◆ Supplied records
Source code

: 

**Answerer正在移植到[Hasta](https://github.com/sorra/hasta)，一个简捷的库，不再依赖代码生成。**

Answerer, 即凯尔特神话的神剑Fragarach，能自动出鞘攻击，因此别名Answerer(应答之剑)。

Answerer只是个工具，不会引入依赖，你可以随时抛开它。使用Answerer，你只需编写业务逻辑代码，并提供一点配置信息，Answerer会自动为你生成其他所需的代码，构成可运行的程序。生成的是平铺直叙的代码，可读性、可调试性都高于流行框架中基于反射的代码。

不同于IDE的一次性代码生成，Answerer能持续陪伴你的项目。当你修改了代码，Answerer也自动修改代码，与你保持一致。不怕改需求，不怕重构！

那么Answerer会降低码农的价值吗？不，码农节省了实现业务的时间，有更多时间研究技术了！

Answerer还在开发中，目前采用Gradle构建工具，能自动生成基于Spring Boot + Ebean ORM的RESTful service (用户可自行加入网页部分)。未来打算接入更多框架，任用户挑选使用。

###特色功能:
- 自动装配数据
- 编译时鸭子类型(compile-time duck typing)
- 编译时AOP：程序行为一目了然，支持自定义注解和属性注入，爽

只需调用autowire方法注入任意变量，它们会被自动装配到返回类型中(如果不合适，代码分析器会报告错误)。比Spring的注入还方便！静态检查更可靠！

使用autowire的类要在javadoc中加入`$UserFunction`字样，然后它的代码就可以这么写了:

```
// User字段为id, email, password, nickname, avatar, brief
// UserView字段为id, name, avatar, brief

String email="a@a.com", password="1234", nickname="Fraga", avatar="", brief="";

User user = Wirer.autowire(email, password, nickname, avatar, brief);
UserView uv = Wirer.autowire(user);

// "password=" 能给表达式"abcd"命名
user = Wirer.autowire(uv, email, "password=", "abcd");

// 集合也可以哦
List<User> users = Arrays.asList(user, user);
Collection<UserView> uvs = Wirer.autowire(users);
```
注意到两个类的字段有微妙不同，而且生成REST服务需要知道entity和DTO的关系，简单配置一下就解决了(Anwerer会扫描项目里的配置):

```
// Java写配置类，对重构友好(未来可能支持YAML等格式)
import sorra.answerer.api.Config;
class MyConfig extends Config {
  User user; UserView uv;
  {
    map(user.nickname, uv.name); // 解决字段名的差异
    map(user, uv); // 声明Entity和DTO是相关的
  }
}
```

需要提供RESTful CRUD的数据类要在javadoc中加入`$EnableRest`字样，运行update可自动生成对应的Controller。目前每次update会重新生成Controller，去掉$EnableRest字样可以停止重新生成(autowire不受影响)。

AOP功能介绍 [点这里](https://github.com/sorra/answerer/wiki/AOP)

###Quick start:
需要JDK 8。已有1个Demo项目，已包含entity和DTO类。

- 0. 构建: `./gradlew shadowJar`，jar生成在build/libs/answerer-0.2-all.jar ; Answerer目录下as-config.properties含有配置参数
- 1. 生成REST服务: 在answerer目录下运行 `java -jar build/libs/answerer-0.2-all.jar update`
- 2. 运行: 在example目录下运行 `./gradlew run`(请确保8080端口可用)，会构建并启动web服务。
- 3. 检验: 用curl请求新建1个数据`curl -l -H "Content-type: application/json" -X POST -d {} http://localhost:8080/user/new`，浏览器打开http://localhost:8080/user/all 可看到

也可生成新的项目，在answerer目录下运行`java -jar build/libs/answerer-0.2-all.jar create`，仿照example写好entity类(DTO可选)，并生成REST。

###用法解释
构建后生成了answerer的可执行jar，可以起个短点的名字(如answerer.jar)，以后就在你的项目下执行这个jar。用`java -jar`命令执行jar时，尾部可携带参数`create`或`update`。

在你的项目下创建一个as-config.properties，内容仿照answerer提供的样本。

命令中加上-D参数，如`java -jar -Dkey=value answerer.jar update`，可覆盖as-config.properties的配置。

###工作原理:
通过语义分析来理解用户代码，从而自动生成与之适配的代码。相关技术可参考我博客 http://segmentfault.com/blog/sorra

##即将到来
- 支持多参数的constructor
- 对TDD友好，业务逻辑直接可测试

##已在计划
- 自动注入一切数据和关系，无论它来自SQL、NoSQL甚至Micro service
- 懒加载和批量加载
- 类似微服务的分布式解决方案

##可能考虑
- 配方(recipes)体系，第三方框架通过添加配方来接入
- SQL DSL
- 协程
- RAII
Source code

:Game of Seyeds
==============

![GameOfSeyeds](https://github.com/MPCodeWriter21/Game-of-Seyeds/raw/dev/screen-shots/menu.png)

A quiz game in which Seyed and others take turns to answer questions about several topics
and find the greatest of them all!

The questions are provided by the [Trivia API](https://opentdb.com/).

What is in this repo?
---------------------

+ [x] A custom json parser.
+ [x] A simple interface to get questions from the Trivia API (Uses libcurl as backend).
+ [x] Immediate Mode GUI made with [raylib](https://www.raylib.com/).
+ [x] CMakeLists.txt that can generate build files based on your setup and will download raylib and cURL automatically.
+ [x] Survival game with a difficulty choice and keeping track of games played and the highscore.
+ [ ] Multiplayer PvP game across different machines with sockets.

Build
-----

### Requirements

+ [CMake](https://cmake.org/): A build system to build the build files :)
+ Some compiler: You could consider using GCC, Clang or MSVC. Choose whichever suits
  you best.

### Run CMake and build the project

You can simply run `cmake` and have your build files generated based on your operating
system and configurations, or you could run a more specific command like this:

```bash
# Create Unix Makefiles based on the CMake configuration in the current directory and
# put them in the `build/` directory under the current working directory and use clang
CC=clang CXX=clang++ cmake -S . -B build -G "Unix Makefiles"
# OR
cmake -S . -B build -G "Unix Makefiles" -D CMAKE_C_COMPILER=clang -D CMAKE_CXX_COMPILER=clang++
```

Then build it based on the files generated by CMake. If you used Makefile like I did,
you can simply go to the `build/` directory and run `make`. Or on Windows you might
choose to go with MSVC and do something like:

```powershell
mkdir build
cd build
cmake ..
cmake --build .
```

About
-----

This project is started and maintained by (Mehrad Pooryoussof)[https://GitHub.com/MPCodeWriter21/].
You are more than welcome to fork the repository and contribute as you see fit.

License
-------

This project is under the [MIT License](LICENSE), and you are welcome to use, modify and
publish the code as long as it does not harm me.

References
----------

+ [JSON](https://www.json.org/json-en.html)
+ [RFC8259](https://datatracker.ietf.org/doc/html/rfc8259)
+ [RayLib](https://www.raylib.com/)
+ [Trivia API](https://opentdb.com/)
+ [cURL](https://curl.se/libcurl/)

◆ What you will do
Transcribe the material exactly, so that no line is lost or altered.

◆ Final answer
Source code

: 

**Answerer正在移植到[Hasta](https://github.com/sorra/hasta)，一个简捷的库，不再依赖代码生成。**

Answerer, 即凯尔特神话的神剑Fragarach，能自动出鞘攻击，因此别名Answerer(应答之剑)。

Answerer只是个工具，不会引入依赖，你可以随时抛开它。使用Answerer，你只需编写业务逻辑代码，并提供一点配置信息，Answerer会自动为你生成其他所需的代码，构成可运行的程序。生成的是平铺直叙的代码，可读性、可调试性都高于流行框架中基于反射的代码。

不同于IDE的一次性代码生成，Answerer能持续陪伴你的项目。当你修改了代码，Answerer也自动修改代码，与你保持一致。不怕改需求，不怕重构！

那么Answerer会降低码农的价值吗？不，码农节省了实现业务的时间，有更多时间研究技术了！

Answerer还在开发中，目前采用Gradle构建工具，能自动生成基于Spring Boot + Ebean ORM的RESTful service (用户可自行加入网页部分)。未来打算接入更多框架，任用户挑选使用。

###特色功能:
- 自动装配数据
- 编译时鸭子类型(compile-time duck typing)
- 编译时AOP：程序行为一目了然，支持自定义注解和属性注入，爽

只需调用autowire方法注入任意变量，它们会被自动装配到返回类型中(如果不合适，代码分析器会报告错误)。比Spring的注入还方便！静态检查更可靠！

使用autowire的类要在javadoc中加入`$UserFunction`字样，然后它的代码就可以这么写了:

```
// User字段为id, email, password, nickname, avatar, brief
// UserView字段为id, name, avatar, brief

String email="a@a.com", password="1234", nickname="Fraga", avatar="", brief="";

User user = Wirer.autowire(email, password, nickname, avatar, brief);
UserView uv = Wirer.autowire(user);

// "password=" 能给表达式"abcd"命名
user = Wirer.autowire(uv, email, "password=", "abcd");

// 集合也可以哦
List<User> users = Arrays.asList(user, user);
Collection<UserView> uvs = Wirer.autowire(users);
```
注意到两个类的字段有微妙不同，而且生成REST服务需要知道entity和DTO的关系，简单配置一下就解决了(Anwerer会扫描项目里的配置):

```
// Java写配置类，对重构友好(未来可能支持YAML等格式)
import sorra.answerer.api.Config;
class MyConfig extends Config {
  User user; UserView uv;
  {
    map(user.nickname, uv.name); // 解决字段名的差异
    map(user, uv); // 声明Entity和DTO是相关的
  }
}
```

需要提供RESTful CRUD的数据类要在javadoc中加入`$EnableRest`字样，运行update可自动生成对应的Controller。目前每次update会重新生成Controller，去掉$EnableRest字样可以停止重新生成(autowire不受影响)。

AOP功能介绍 [点这里](https://github.com/sorra/answerer/wiki/AOP)

###Quick start:
需要JDK 8。已有1个Demo项目，已包含entity和DTO类。

- 0. 构建: `./gradlew shadowJar`，jar生成在build/libs/answerer-0.2-all.jar ; Answerer目录下as-config.properties含有配置参数
- 1. 生成REST服务: 在answerer目录下运行 `java -jar build/libs/answerer-0.2-all.jar update`
- 2. 运行: 在example目录下运行 `./gradlew run`(请确保8080端口可用)，会构建并启动web服务。
- 3. 检验: 用curl请求新建1个数据`curl -l -H "Content-type: application/json" -X POST -d {} http://localhost:8080/user/new`，浏览器打开http://localhost:8080/user/all 可看到

也可生成新的项目，在answerer目录下运行`java -jar build/libs/answerer-0.2-all.jar create`，仿照example写好entity类(DTO可选)，并生成REST。

###用法解释
构建后生成了answerer的可执行jar，可以起个短点的名字(如answerer.jar)，以后就在你的项目下执行这个jar。用`java -jar`命令执行jar时，尾部可携带参数`create`或`update`。

在你的项目下创建一个as-config.properties，内容仿照answerer提供的样本。

命令中加上-D参数，如`java -jar -Dkey=value answerer.jar update`，可覆盖as-config.properties的配置。

###工作原理:
通过语义分析来理解用户代码，从而自动生成与之适配的代码。相关技术可参考我博客 http://segmentfault.com/blog/sorra

##即将到来
- 支持多参数的constructor
- 对TDD友好，业务逻辑直接可测试

##已在计划
- 自动注入一切数据和关系，无论它来自SQL、NoSQL甚至Micro service
- 懒加载和批量加载
- 类似微服务的分布式解决方案

##可能考虑
- 配方(recipes)体系，第三方框架通过添加配方来接入
- SQL DSL
- 协程
- RAII
Source code

:Game of Seyeds
==============

![GameOfSeyeds](https://github.com/MPCodeWriter21/Game-of-Seyeds/raw/dev/screen-shots/menu.png)

A quiz game in which Seyed and others take turns to answer questions about several topics
and find the greatest of them all!

The questions are provided by the [Trivia API](https://opentdb.com/).

What is in this repo?
---------------------

+ [x] A custom json parser.
+ [x] A simple interface to get questions from the Trivia API (Uses libcurl as backend).
+ [x] Immediate Mode GUI made with [raylib](https://www.raylib.com/).
+ [x] CMakeLists.txt that can generate build files based on your setup and will download raylib and cURL automatically.
+ [x] Survival game with a difficulty choice and keeping track of games played and the highscore.
+ [ ] Multiplayer PvP game across different machines with sockets.

Build
-----

### Requirements

+ [CMake](https://cmake.org/): A build system to build the build files :)
+ Some compiler: You could consider using GCC, Clang or MSVC. Choose whichever suits
  you best.

### Run CMake and build the project

You can simply run `cmake` and have your build files generated based on your operating
system and configurations, or you could run a more specific command like this:

```bash
# Create Unix Makefiles based on the CMake configuration in the current directory and
# put them in the `build/` directory under the current working directory and use clang
CC=clang CXX=clang++ cmake -S . -B build -G "Unix Makefiles"
# OR
cmake -S . -B build -G "Unix Makefiles" -D CMAKE_C_COMPILER=clang -D CMAKE_CXX_COMPILER=clang++
```

Then build it based on the files generated by CMake. If you used Makefile like I did,
you can simply go to the `build/` directory and run `make`. Or on Windows you might
choose to go with MSVC and do something like:

```powershell
mkdir build
cd build
cmake ..
cmake --build .
```

About
-----

This project is started and maintained by (Mehrad Pooryoussof)[https://GitHub.com/MPCodeWriter21/].
You are more than welcome to fork the repository and contribute as you see fit.

License
-------

This project is under the [MIT License](LICENSE), and you are welcome to use, modify and
publish the code as long as it does not harm me.

References
----------

+ [JSON](https://www.json.org/json-en.html)
+ [RFC8259](https://datatracker.ietf.org/doc/html/rfc8259)
+ [RayLib](https://www.raylib.com/)
+ [Trivia API](https://opentdb.com/)
+ [cURL](https://curl.se/libcurl/)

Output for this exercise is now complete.